[jboss-jira] [JBoss JIRA] Resolved: (JGRP-787) UNICAST over TCP with xmit_off=true: sending message in synchronized block leads to deadlocks
Bela Ban (JIRA)
jira-events at lists.jboss.org
Mon Jun 16 04:40:34 EDT 2008
[ http://jira.jboss.com/jira/browse/JGRP-787?page=all ]
Bela Ban resolved JGRP-787.
---------------------------
Resolution: Done
Moved sending of the message out of the synchronized block. If send() throws an exception, we will be hosed because the seqno assigned to that message will not get used, so the receiver has a gap and will not deliver any messages higher than the seqno of the failed message.
However, if message sending throws an exception, unless the destination crashed (which means we won't send messages to the dest anymore anyway), this would be considered a bug in JGroups.
> UNICAST over TCP with xmit_off=true: sending message in synchronized block leads to deadlocks
> ---------------------------------------------------------------------------------------------
>
> Key: JGRP-787
> URL: http://jira.jboss.com/jira/browse/JGRP-787
> Project: JGroups
> Issue Type: Bug
> Reporter: Bela Ban
> Assigned To: Bela Ban
> Fix For: 2.6.3, 2.7
>
>
> Same issue as http://jira.jboss.com/jira/browse/JGRP-303: that's why we moved the send() outside the synchronized block.

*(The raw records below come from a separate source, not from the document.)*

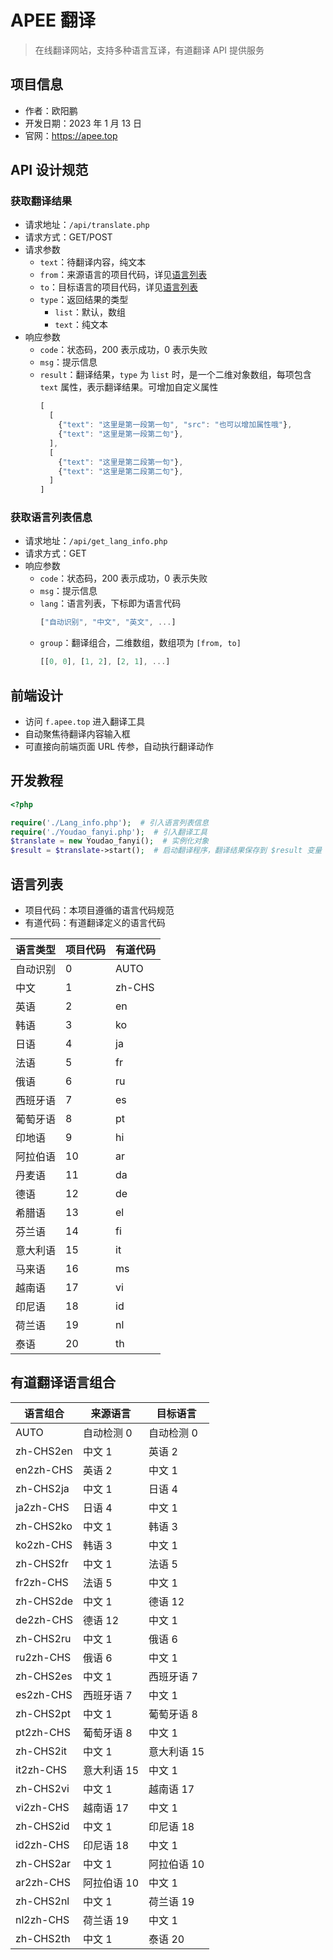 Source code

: # APEE 翻译

> 在线翻译网站，支持多种语言互译，有道翻译 API 提供服务

## 项目信息

- 作者：欧阳鹏
- 开发日期：2023 年 1 月 13 日
- 官网：https://apee.top

## API 设计规范

### 获取翻译结果

- 请求地址：`/api/translate.php`
- 请求方式：GET/POST
- 请求参数
  - `text`：待翻译内容，纯文本
  - `from`：来源语言的项目代码，详见[语言列表](#语言列表)
  - `to`：目标语言的项目代码，详见[语言列表](#语言列表)
  - `type`：返回结果的类型
    - `list`：默认，数组
    - `text`：纯文本
- 响应参数
  - `code`：状态码，200 表示成功，0 表示失败
  - `msg`：提示信息
  - `result`：翻译结果，`type` 为 `list` 时，是一个二维对象数组，每项包含 `text` 属性，表示翻译结果。可增加自定义属性
    ```js
    [
      [
        {"text": "这里是第一段第一句", "src": "也可以增加属性哦"},
        {"text": "这里是第一段第二句"},
      ],
      [
        {"text": "这里是第二段第一句"},
        {"text": "这里是第二段第二句"},
      ]
    ]
    ```

### 获取语言列表信息

- 请求地址：`/api/get_lang_info.php`
- 请求方式：GET
- 响应参数
  - `code`：状态码，200 表示成功，0 表示失败
  - `msg`：提示信息
  - `lang`：语言列表，下标即为语言代码
    ```js
    ["自动识别", "中文", "英文", ...]
    ```
  - `group`：翻译组合，二维数组，数组项为 `[from, to]`
    ```js
    [[0, 0], [1, 2], [2, 1], ...]
    ```

## 前端设计

- 访问 `f.apee.top` 进入翻译工具
- 自动聚焦待翻译内容输入框
- 可直接向前端页面 URL 传参，自动执行翻译动作

## 开发教程

```php
<?php

require('./Lang_info.php');  # 引入语言列表信息
require('./Youdao_fanyi.php');  # 引入翻译工具
$translate = new Youdao_fanyi();  # 实例化对象
$result = $translate->start();  # 启动翻译程序，翻译结果保存到 $result 变量
```

## 语言列表

- 项目代码：本项目遵循的语言代码规范
- 有道代码：有道翻译定义的语言代码

| 语言类型 | 项目代码 | 有道代码 |
| -------- | -------- | -------- |
| 自动识别 | 0        | AUTO     |
| 中文     | 1        | zh-CHS   |
| 英语     | 2        | en       |
| 韩语     | 3        | ko       |
| 日语     | 4        | ja       |
| 法语     | 5        | fr       |
| 俄语     | 6        | ru       |
| 西班牙语 | 7        | es       |
| 葡萄牙语 | 8        | pt       |
| 印地语   | 9        | hi       |
| 阿拉伯语 | 10       | ar       |
| 丹麦语   | 11       | da       |
| 德语     | 12       | de       |
| 希腊语   | 13       | el       |
| 芬兰语   | 14       | fi       |
| 意大利语 | 15       | it       |
| 马来语   | 16       | ms       |
| 越南语   | 17       | vi       |
| 印尼语   | 18       | id       |
| 荷兰语   | 19       | nl       |
| 泰语     | 20       | th       |

## 有道翻译语言组合

| 语言组合  | 来源语言    | 目标语言    |
| --------- | ----------- | ----------- |
| AUTO      | 自动检测 0  | 自动检测 0  |
| zh-CHS2en | 中文 1      | 英语 2      |
| en2zh-CHS | 英语 2      | 中文 1      |
| zh-CHS2ja | 中文 1      | 日语 4      |
| ja2zh-CHS | 日语 4      | 中文 1      |
| zh-CHS2ko | 中文 1      | 韩语 3      |
| ko2zh-CHS | 韩语 3      | 中文 1      |
| zh-CHS2fr | 中文 1      | 法语 5      |
| fr2zh-CHS | 法语 5      | 中文 1      |
| zh-CHS2de | 中文 1      | 德语 12     |
| de2zh-CHS | 德语 12     | 中文 1      |
| zh-CHS2ru | 中文 1      | 俄语 6      |
| ru2zh-CHS | 俄语 6      | 中文 1      |
| zh-CHS2es | 中文 1      | 西班牙语 7  |
| es2zh-CHS | 西班牙语 7  | 中文 1      |
| zh-CHS2pt | 中文 1      | 葡萄牙语 8  |
| pt2zh-CHS | 葡萄牙语 8  | 中文 1      |
| zh-CHS2it | 中文 1      | 意大利语 15 |
| it2zh-CHS | 意大利语 15 | 中文 1      |
| zh-CHS2vi | 中文 1      | 越南语 17   |
| vi2zh-CHS | 越南语 17   | 中文 1      |
| zh-CHS2id | 中文 1      | 印尼语 18   |
| id2zh-CHS | 印尼语 18   | 中文 1      |
| zh-CHS2ar | 中文 1      | 阿拉伯语 10 |
| ar2zh-CHS | 阿拉伯语 10 | 中文 1      |
| zh-CHS2nl | 中文 1      | 荷兰语 19   |
| nl2zh-CHS | 荷兰语 19   | 中文 1      |
| zh-CHS2th | 中文 1      | 泰语 20     |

> The problem with xmit_off though is that we need to know the message was passed to TCP/IP successfully, or else we CANNOT increment the sequence number !
> Stack trace:
> Found one Java-level deadlock:
> =============================
> "Incoming-27,UnicastTest-Group,192.168.1.5:7500":
> waiting for ownable synchronizer 0x00002aaac0921168, (a java.util.concurrent.locks.ReentrantLock$NonfairSync),
> which is held by "Incoming-4,UnicastTest-Group,192.168.1.5:7500"
> "Incoming-4,UnicastTest-Group,192.168.1.5:7500":
> waiting to lock monitor 0x00002aaacc8e9cf0 (object 0x00002aaac09e3a88, a org.jgroups.protocols.UNICAST$Entry),
> which is held by "main"
> "main":
> waiting for ownable synchronizer 0x00002aaac0921168, (a java.util.concurrent.locks.ReentrantLock$NonfairSync),
> which is held by "Incoming-4,UnicastTest-Group,192.168.1.5:7500"
> Java stack information for the threads listed above:
> ===================================================
> "Incoming-27,UnicastTest-Group,192.168.1.5:7500":
> at sun.misc.Unsafe.park(Native Method)
> - parking to wait for <0x00002aaac0921168> (a java.util.concurrent.locks.ReentrantLock$NonfairSync)
> at java.util.concurrent.locks.LockSupport.park(LockSupport.java:158)
> at java.util.concurrent.locks.AbstractQueuedSynchronizer.parkAndCheckInterrupt(AbstractQueuedSynchronizer.java:747)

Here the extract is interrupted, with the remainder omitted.